Jalapeño Popper Potato Stacks are creamy, cheesy, and baked in muffin tins. They make an ideal appetizer, party snack, or elevated side dish.

Thin potato slices are layered with a jalapeño popper–style cream cheese sauce, stacked in muffin liners, and baked until tender and golden. The result is a bite-sized gratin with a crispy, cheesy top and a rich, flavorful center.
These potato stacks are perfect for passing around at parties, serving as a fun game-day snack, or bringing a special side to your dinner table.
Table of Contents
- What are potato stacks?
- Potato Stacks with Jalapeno Popper Cream Cheese Recipe
- What you’ll need
- How to cook potato stacks
- Step 8: Bake the potato stacks
- Step 9: Cool and unwrap
- How to serve potato stacks
- An added touch for BBQ ancillaries
- Storage
- Frequently Asked Questions
- More appetizer recipes
- Newest Recipes
What are potato stacks?
Potato stacks are a compact, portable take on potatoes au gratin. Thin slices of potato are layered with a creamy sauce and cheese, then baked until the edges are crisp and the interior is tender.
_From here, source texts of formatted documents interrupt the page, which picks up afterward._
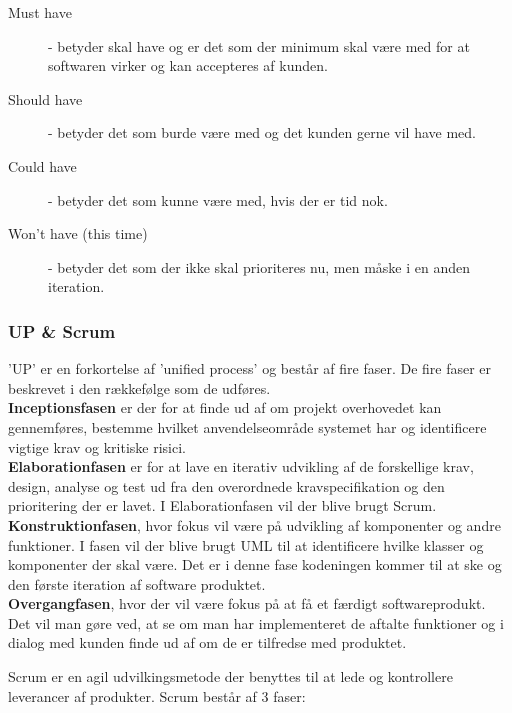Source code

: \begin{description}
    \item [Must have] - betyder skal have og er det som der minimum skal være med for at softwaren virker og kan accepteres af kunden. 
    \item [Should have] - betyder det som burde være med og det kunden gerne vil have med.
    \item [Could have] - betyder det som kunne være med, hvis der er tid nok. 
    \item [Won't have (this time)] - betyder det som der ikke skal prioriteres nu, men måske i en anden iteration.
\end{description}


\subsubsection{UP \& Scrum}{\label{subsubsection: up_scrum}}

'UP' er en forkortelse af 'unified process' og består af fire faser. De fire faser er beskrevet i den rækkefølge som de udføres. \\


\textbf{Inceptionsfasen} er der for at finde ud af om projekt overhovedet kan gennemføres, bestemme hvilket anvendelseområde systemet har og identificere vigtige krav og kritiske risici. \\


\textbf{Elaborationfasen} er for at lave en iterativ udvikling af de forskellige krav, design, analyse og test ud fra den overordnede kravspecifikation og den prioritering der er lavet. I Elaborationfasen vil der blive brugt Scrum. \\


\textbf{Konstruktionfasen}, hvor fokus vil være på udvikling af komponenter og andre funktioner.
I fasen vil der blive brugt UML til at identificere hvilke klasser og komponenter der skal være. Det er i denne fase kodeningen kommer til at ske og den første iteration af software produktet.  \\


\textbf{Overgangfasen}, hvor der vil være fokus på at få et færdigt softwareprodukt.
Det vil man gøre ved, at se om man har implementeret de aftalte funktioner og i dialog med kunden finde ud af om de er tilfredse med produktet.

Scrum er en agil udvilkingsmetode der benyttes til at lede og kontrollere leverancer af produkter. Scrum består af 3 faser: 

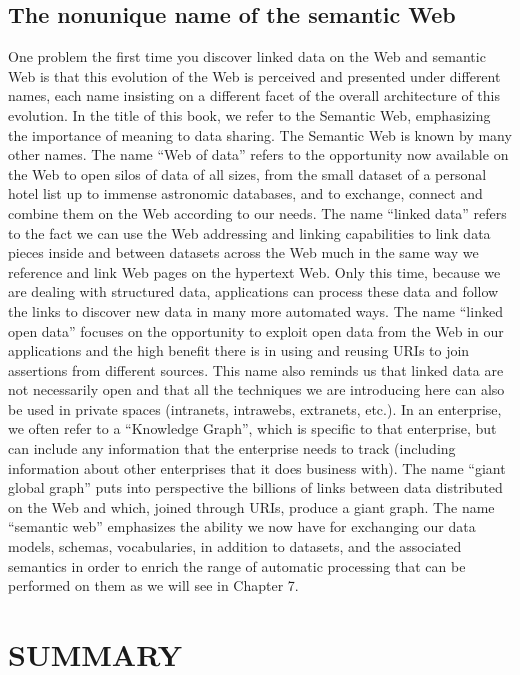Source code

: \subsection{The nonunique name of the semantic Web}

One problem the first time you discover linked data on the Web and
semantic Web is that this evolution of the Web is perceived and
presented under different names, each name insisting on a different
facet of the overall architecture of this evolution. In the title of
this book, we refer to the Semantic Web, emphasizing the importance of
meaning to data sharing. The Semantic Web is known by many other names.
The name ``Web of data'' refers to the opportunity now available on the
Web to open silos of data of all sizes, from the small dataset of a
personal hotel list up to immense astronomic databases, and to exchange,
connect and combine them on the Web according to our needs. The name
``linked data'' refers to the fact we can use the Web addressing and
linking capabilities to link data pieces inside and between datasets
across the Web much in the same way we reference and link Web pages on
the hypertext Web. Only this time, because we are dealing with structured
data, applications can process these data and follow the links to
discover new data in many more automated ways. The name ``linked open
data'' focuses on the opportunity to exploit open data from the Web in
our applications and the high benefit there is in using and reusing URIs
to join assertions from different sources. This name also reminds us
that linked data are not necessarily open and that all the techniques we
are introducing here can also be used in private spaces (intranets,
intrawebs, extranets, etc.). In an enterprise, we often refer to a
``Knowledge Graph'', which is specific to that enterprise, but can
include any information that the enterprise needs to track (including
information about other enterprises that it does business with). The
name ``giant global graph'' puts into perspective the billions of links
between data distributed on the Web and which, joined through URIs,
produce a giant graph. The name ``semantic web'' emphasizes the ability
we now have for exchanging our data models, schemas, vocabularies, in
addition to datasets, and the associated semantics in order to enrich
the range of automatic processing that can be performed on them as we
will see in Chapter 7.

\section{SUMMARY}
This version uses a jalapeño popper–inspired cream sauce made with bacon, jalapeños, and cream cheese for a smoky, spicy, and savory flavor profile.

I developed this recipe for a BBQ contest in Idaho where contestants were required to use Idaho potatoes. It placed second, and the flavors were a hit with the teams who tried it.
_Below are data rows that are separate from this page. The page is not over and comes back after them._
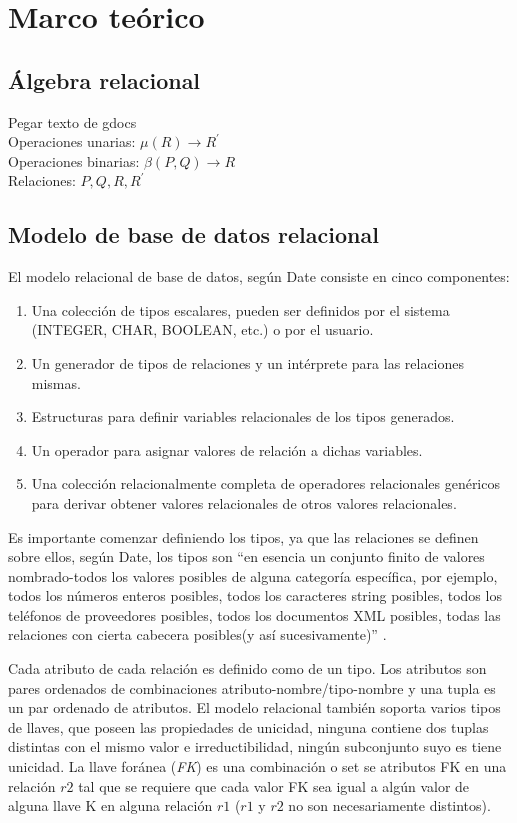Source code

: \documentclass[letterpaper]{article}
\begin{document}
\section {Marco teórico}
\subsection {Álgebra relacional}
Pegar texto de gdocs\\
Operaciones unarias: $\mu(R) \rightarrow R^\prime$\\
Operaciones binarias: $\beta(P,Q) \rightarrow R$\\
Relaciones: $P,Q,R,R^\prime$

\subsection {Modelo de base de datos relacional}
El modelo relacional de base de datos, según Date \cite{date12} consiste en cinco componentes:
\begin{enumerate}
    \item Una colección de tipos escalares, pueden ser definidos por el sistema (INTEGER, CHAR, BOOLEAN, etc.) o por el usuario.
    \item Un generador de tipos de relaciones y un intérprete para las relaciones mismas.
    \item Estructuras para definir variables relacionales de los tipos generados.
    \item Un operador para asignar valores de relación a dichas variables.
    \item Una colección relacionalmente completa de operadores relacionales genéricos para derivar obtener valores relacionales de otros valores relacionales.
\end{enumerate}
Es importante comenzar definiendo los tipos, ya que las relaciones se definen sobre ellos, según Date, los tipos son ``en esencia un conjunto finito de valores nombrado-todos los valores posibles de alguna categoría específica, por ejemplo, todos los números enteros posibles, todos los caracteres string posibles, todos los teléfonos de proveedores posibles, todos los documentos XML posibles, todas las relaciones con cierta cabecera posibles(y así sucesivamente)'' \cite{date12}.

Cada atributo de cada relación es definido como de un tipo. Los atributos son pares ordenados de combinaciones atributo-nombre/tipo-nombre y una tupla es un par ordenado de atributos.
El modelo relacional también soporta varios tipos de llaves, que poseen las propiedades de unicidad, ninguna contiene dos tuplas distintas con el mismo valor e irreductibilidad, ningún subconjunto suyo es tiene unicidad. La llave foránea (\emph{FK}) es una combinación o set se atributos FK en una relación $r2$ tal que se requiere que cada valor FK sea igual a algún valor de alguna llave K en alguna relación $r1$ ($r1$ y $r2$ no son necesariamente distintos).
\end{document}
Potato Stacks with Jalapeno Popper Cream Cheese
Ingredients
Jalapeno Popper Cream Cheese Sauce
- 1 tbsp butter
- 2 slices bacon, diced
- 1 tbsp shallot, minced
- 1 tbsp jalapeño, minced
- 2 cloves garlic, minced
- 2 tbsp flour
- 1 1/4 cup milk
- 3 oz cream cheese, room temp
- 2 tbsp Parmesan cheese, grated
- 1 tsp salt
- 1/2 tsp chicken bouillon
Layers
- 1 Idaho potato, thinly sliced (about 84 slices total)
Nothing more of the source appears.